#107
The table had a half finished puzzle on it I had to push to the side so I had space to write. To think. The books that were piled on the chairs, were back where I could reach them when I needed to look up a piece of sentence. I need space, time, to do the yearly change over from one diary to another, the birthdays copied onto the dates, the holidays noted in the margins. The blank pages staring at me, but with optimistic eyes this time.
December 20, dog’s birthday.
May 9, mother.
September 22, myself.
I flick through the year that was. The phone calls to make, the dr’s and dentist appointments. The lunches, meetings, trips, notes to do things, buy things, go places. A history.
The photos I keep with the diary move from one to another and seem to grow each year. A photo of great grandparents. Some old ones I found at an antique store. My favorite photos of mom and dad, the only one of them together. The Sydney Opera House. A field. A villa in Italy.

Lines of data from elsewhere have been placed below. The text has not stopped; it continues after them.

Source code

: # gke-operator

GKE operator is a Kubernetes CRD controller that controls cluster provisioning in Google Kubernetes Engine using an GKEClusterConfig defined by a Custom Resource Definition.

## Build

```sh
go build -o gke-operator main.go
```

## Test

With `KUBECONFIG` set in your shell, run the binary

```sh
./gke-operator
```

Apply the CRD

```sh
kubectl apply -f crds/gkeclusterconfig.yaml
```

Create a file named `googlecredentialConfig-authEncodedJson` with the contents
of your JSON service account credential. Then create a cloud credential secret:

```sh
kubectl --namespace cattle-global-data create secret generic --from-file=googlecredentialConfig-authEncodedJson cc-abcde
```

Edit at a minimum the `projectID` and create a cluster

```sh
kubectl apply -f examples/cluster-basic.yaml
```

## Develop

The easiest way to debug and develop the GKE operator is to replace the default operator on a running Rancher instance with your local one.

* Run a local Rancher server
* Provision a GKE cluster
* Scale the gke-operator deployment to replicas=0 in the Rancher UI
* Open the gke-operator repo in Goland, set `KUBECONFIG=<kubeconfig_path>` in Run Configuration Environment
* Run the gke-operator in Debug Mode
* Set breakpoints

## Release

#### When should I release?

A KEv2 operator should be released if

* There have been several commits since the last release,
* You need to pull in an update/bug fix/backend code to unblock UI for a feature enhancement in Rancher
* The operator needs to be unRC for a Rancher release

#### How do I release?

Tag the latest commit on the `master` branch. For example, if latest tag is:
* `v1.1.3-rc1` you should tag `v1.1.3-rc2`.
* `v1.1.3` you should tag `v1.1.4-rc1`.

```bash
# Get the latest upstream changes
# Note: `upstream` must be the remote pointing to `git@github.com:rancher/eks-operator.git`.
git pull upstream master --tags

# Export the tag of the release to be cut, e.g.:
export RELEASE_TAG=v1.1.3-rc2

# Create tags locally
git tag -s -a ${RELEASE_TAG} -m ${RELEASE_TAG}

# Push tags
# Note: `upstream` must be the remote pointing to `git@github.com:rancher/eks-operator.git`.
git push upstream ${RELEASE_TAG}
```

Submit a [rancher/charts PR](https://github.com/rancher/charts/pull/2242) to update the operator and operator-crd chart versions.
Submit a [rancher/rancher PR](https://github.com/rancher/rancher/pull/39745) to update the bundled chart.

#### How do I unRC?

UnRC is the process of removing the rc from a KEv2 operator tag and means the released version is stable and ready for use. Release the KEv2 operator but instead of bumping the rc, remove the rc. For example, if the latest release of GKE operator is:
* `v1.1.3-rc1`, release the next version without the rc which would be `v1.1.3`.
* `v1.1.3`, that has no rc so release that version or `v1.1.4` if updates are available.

At the end of the photos, notes. One from a friend, telling me to help myself to bread he had baked and left out for me when I arrived from a long journey, followed by a grocery store list of things to pick up if I could. He’d write me a check when I get back. A colorful piece of paper with a quote from T. Roosevelt, given to me at high school graduation from a great aunt. A person I knew, but wish I knew more about before she passed. The quote, she lives by, as I’ve tried to do.
The year, marked with pen, the pages, full of stuff, full of life, full of a life lived, and time past. The new diary, ready for the same mementos of the days that will pass, probably too quickly, but hopefully, also slowly at times, while we wait out whatever it is that is meant to happen to us.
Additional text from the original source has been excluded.